*Provided information*
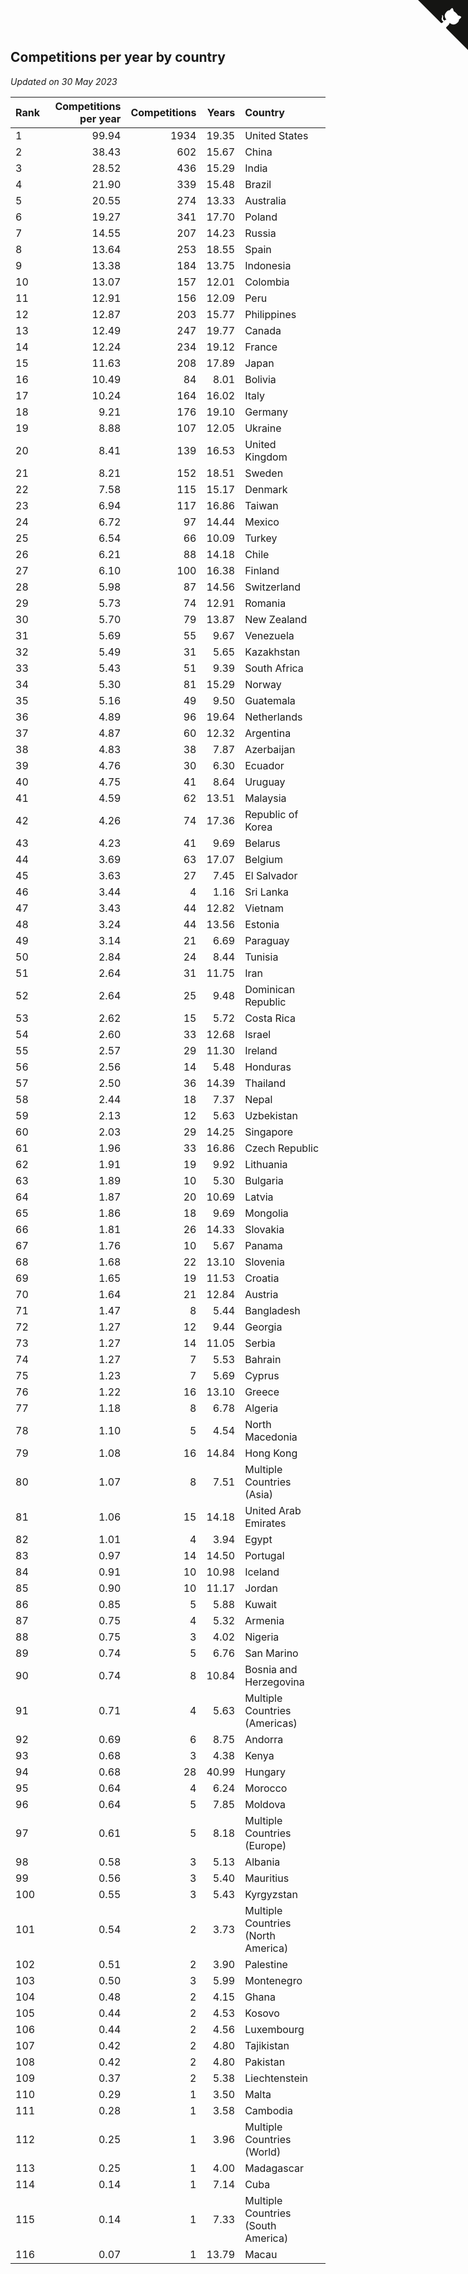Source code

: ## Competitions per year by country

*Updated on 30 May 2023*

| Rank | Competitions per year | Competitions | Years | Country |
| :--- | ---: | ---: | ---: | :--- |
| 1 | 99.94 | 1934 | 19.35 | United States |
| 2 | 38.43 | 602 | 15.67 | China |
| 3 | 28.52 | 436 | 15.29 | India |
| 4 | 21.90 | 339 | 15.48 | Brazil |
| 5 | 20.55 | 274 | 13.33 | Australia |
| 6 | 19.27 | 341 | 17.70 | Poland |
| 7 | 14.55 | 207 | 14.23 | Russia |
| 8 | 13.64 | 253 | 18.55 | Spain |
| 9 | 13.38 | 184 | 13.75 | Indonesia |
| 10 | 13.07 | 157 | 12.01 | Colombia |
| 11 | 12.91 | 156 | 12.09 | Peru |
| 12 | 12.87 | 203 | 15.77 | Philippines |
| 13 | 12.49 | 247 | 19.77 | Canada |
| 14 | 12.24 | 234 | 19.12 | France |
| 15 | 11.63 | 208 | 17.89 | Japan |
| 16 | 10.49 | 84 | 8.01 | Bolivia |
| 17 | 10.24 | 164 | 16.02 | Italy |
| 18 | 9.21 | 176 | 19.10 | Germany |
| 19 | 8.88 | 107 | 12.05 | Ukraine |
| 20 | 8.41 | 139 | 16.53 | United Kingdom |
| 21 | 8.21 | 152 | 18.51 | Sweden |
| 22 | 7.58 | 115 | 15.17 | Denmark |
| 23 | 6.94 | 117 | 16.86 | Taiwan |
| 24 | 6.72 | 97 | 14.44 | Mexico |
| 25 | 6.54 | 66 | 10.09 | Turkey |
| 26 | 6.21 | 88 | 14.18 | Chile |
| 27 | 6.10 | 100 | 16.38 | Finland |
| 28 | 5.98 | 87 | 14.56 | Switzerland |
| 29 | 5.73 | 74 | 12.91 | Romania |
| 30 | 5.70 | 79 | 13.87 | New Zealand |
| 31 | 5.69 | 55 | 9.67 | Venezuela |
| 32 | 5.49 | 31 | 5.65 | Kazakhstan |
| 33 | 5.43 | 51 | 9.39 | South Africa |
| 34 | 5.30 | 81 | 15.29 | Norway |
| 35 | 5.16 | 49 | 9.50 | Guatemala |
| 36 | 4.89 | 96 | 19.64 | Netherlands |
| 37 | 4.87 | 60 | 12.32 | Argentina |
| 38 | 4.83 | 38 | 7.87 | Azerbaijan |
| 39 | 4.76 | 30 | 6.30 | Ecuador |
| 40 | 4.75 | 41 | 8.64 | Uruguay |
| 41 | 4.59 | 62 | 13.51 | Malaysia |
| 42 | 4.26 | 74 | 17.36 | Republic of Korea |
| 43 | 4.23 | 41 | 9.69 | Belarus |
| 44 | 3.69 | 63 | 17.07 | Belgium |
| 45 | 3.63 | 27 | 7.45 | El Salvador |
| 46 | 3.44 | 4 | 1.16 | Sri Lanka |
| 47 | 3.43 | 44 | 12.82 | Vietnam |
| 48 | 3.24 | 44 | 13.56 | Estonia |
| 49 | 3.14 | 21 | 6.69 | Paraguay |
| 50 | 2.84 | 24 | 8.44 | Tunisia |
| 51 | 2.64 | 31 | 11.75 | Iran |
| 52 | 2.64 | 25 | 9.48 | Dominican Republic |
| 53 | 2.62 | 15 | 5.72 | Costa Rica |
| 54 | 2.60 | 33 | 12.68 | Israel |
| 55 | 2.57 | 29 | 11.30 | Ireland |
| 56 | 2.56 | 14 | 5.48 | Honduras |
| 57 | 2.50 | 36 | 14.39 | Thailand |
| 58 | 2.44 | 18 | 7.37 | Nepal |
| 59 | 2.13 | 12 | 5.63 | Uzbekistan |
| 60 | 2.03 | 29 | 14.25 | Singapore |
| 61 | 1.96 | 33 | 16.86 | Czech Republic |
| 62 | 1.91 | 19 | 9.92 | Lithuania |
| 63 | 1.89 | 10 | 5.30 | Bulgaria |
| 64 | 1.87 | 20 | 10.69 | Latvia |
| 65 | 1.86 | 18 | 9.69 | Mongolia |
| 66 | 1.81 | 26 | 14.33 | Slovakia |
| 67 | 1.76 | 10 | 5.67 | Panama |
| 68 | 1.68 | 22 | 13.10 | Slovenia |
| 69 | 1.65 | 19 | 11.53 | Croatia |
| 70 | 1.64 | 21 | 12.84 | Austria |
| 71 | 1.47 | 8 | 5.44 | Bangladesh |
| 72 | 1.27 | 12 | 9.44 | Georgia |
| 73 | 1.27 | 14 | 11.05 | Serbia |
| 74 | 1.27 | 7 | 5.53 | Bahrain |
| 75 | 1.23 | 7 | 5.69 | Cyprus |
| 76 | 1.22 | 16 | 13.10 | Greece |
| 77 | 1.18 | 8 | 6.78 | Algeria |
| 78 | 1.10 | 5 | 4.54 | North Macedonia |
| 79 | 1.08 | 16 | 14.84 | Hong Kong |
| 80 | 1.07 | 8 | 7.51 | Multiple Countries (Asia) |
| 81 | 1.06 | 15 | 14.18 | United Arab Emirates |
| 82 | 1.01 | 4 | 3.94 | Egypt |
| 83 | 0.97 | 14 | 14.50 | Portugal |
| 84 | 0.91 | 10 | 10.98 | Iceland |
| 85 | 0.90 | 10 | 11.17 | Jordan |
| 86 | 0.85 | 5 | 5.88 | Kuwait |
| 87 | 0.75 | 4 | 5.32 | Armenia |
| 88 | 0.75 | 3 | 4.02 | Nigeria |
| 89 | 0.74 | 5 | 6.76 | San Marino |
| 90 | 0.74 | 8 | 10.84 | Bosnia and Herzegovina |
| 91 | 0.71 | 4 | 5.63 | Multiple Countries (Americas) |
| 92 | 0.69 | 6 | 8.75 | Andorra |
| 93 | 0.68 | 3 | 4.38 | Kenya |
| 94 | 0.68 | 28 | 40.99 | Hungary |
| 95 | 0.64 | 4 | 6.24 | Morocco |
| 96 | 0.64 | 5 | 7.85 | Moldova |
| 97 | 0.61 | 5 | 8.18 | Multiple Countries (Europe) |
| 98 | 0.58 | 3 | 5.13 | Albania |
| 99 | 0.56 | 3 | 5.40 | Mauritius |
| 100 | 0.55 | 3 | 5.43 | Kyrgyzstan |
| 101 | 0.54 | 2 | 3.73 | Multiple Countries (North America) |
| 102 | 0.51 | 2 | 3.90 | Palestine |
| 103 | 0.50 | 3 | 5.99 | Montenegro |
| 104 | 0.48 | 2 | 4.15 | Ghana |
| 105 | 0.44 | 2 | 4.53 | Kosovo |
| 106 | 0.44 | 2 | 4.56 | Luxembourg |
| 107 | 0.42 | 2 | 4.80 | Tajikistan |
| 108 | 0.42 | 2 | 4.80 | Pakistan |
| 109 | 0.37 | 2 | 5.38 | Liechtenstein |
| 110 | 0.29 | 1 | 3.50 | Malta |
| 111 | 0.28 | 1 | 3.58 | Cambodia |
| 112 | 0.25 | 1 | 3.96 | Multiple Countries (World) |
| 113 | 0.25 | 1 | 4.00 | Madagascar |
| 114 | 0.14 | 1 | 7.14 | Cuba |
| 115 | 0.14 | 1 | 7.33 | Multiple Countries (South America) |
| 116 | 0.07 | 1 | 13.79 | Macau |


<a href="https://github.com/JustinTimeCuber/wca_statistics" class="github-corner" aria-label="View source on Github"><svg width="80" height="80" viewBox="0 0 250 250" style="fill:#151513; color:#fff; position: absolute; top: 0; border: 0; right: 0;" aria-hidden="true"><path d="M0,0 L115,115 L130,115 L142,142 L250,250 L250,0 Z"></path><path d="M128.3,109.0 C113.8,99.7 119.0,89.6 119.0,89.6 C122.0,82.7 120.5,78.6 120.5,78.6 C119.2,72.0 123.4,76.3 123.4,76.3 C127.3,80.9 125.5,87.3 125.5,87.3 C122.9,97.6 130.6,101.9 134.4,103.2" fill="currentColor" style="transform-origin: 130px 106px;" class="octo-arm"></path><path d="M115.0,115.0 C114.9,115.1 118.7,116.5 119.8,115.4 L133.7,101.6 C136.9,99.2 139.9,98.4 142.2,98.6 C133.8,88.0 127.5,74.4 143.8,58.0 C148.5,53.4 154.0,51.2 159.7,51.0 C160.3,49.4 163.2,43.6 171.4,40.1 C171.4,40.1 176.1,42.5 178.8,56.2 C183.1,58.6 187.2,61.8 190.9,65.4 C194.5,69.0 197.7,73.2 200.1,77.6 C213.8,80.2 216.3,84.9 216.3,84.9 C212.7,93.1 206.9,96.0 205.4,96.6 C205.1,102.4 203.0,107.8 198.3,112.5 C181.9,128.9 168.3,122.5 157.7,114.1 C157.9,116.9 156.7,120.9 152.7,124.9 L141.0,136.5 C139.8,137.7 141.6,141.9 141.8,141.8 Z" fill="currentColor" class="octo-body"></path></svg></a><style>.github-corner:hover .octo-arm{animation:octocat-wave 560ms ease-in-out}@keyframes octocat-wave{0%,100%{transform:rotate(0)}20%,60%{transform:rotate(-25deg)}40%,80%{transform:rotate(10deg)}}@media (max-width:500px){.github-corner:hover .octo-arm{animation:none}.github-corner .octo-arm{animation:octocat-wave 560ms ease-in-out}}</style>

*What the exercise asks*
Among the lines above, repeat exactly those from the line with "4.15 | Ghana |" to the line with "3.50 | Malta |", counting both ends.

*Response area*
| 104 | 0.48 | 2 | 4.15 | Ghana |
| 105 | 0.44 | 2 | 4.53 | Kosovo |
| 106 | 0.44 | 2 | 4.56 | Luxembourg |
| 107 | 0.42 | 2 | 4.80 | Tajikistan |
| 108 | 0.42 | 2 | 4.80 | Pakistan |
| 109 | 0.37 | 2 | 5.38 | Liechtenstein |
| 110 | 0.29 | 1 | 3.50 | Malta |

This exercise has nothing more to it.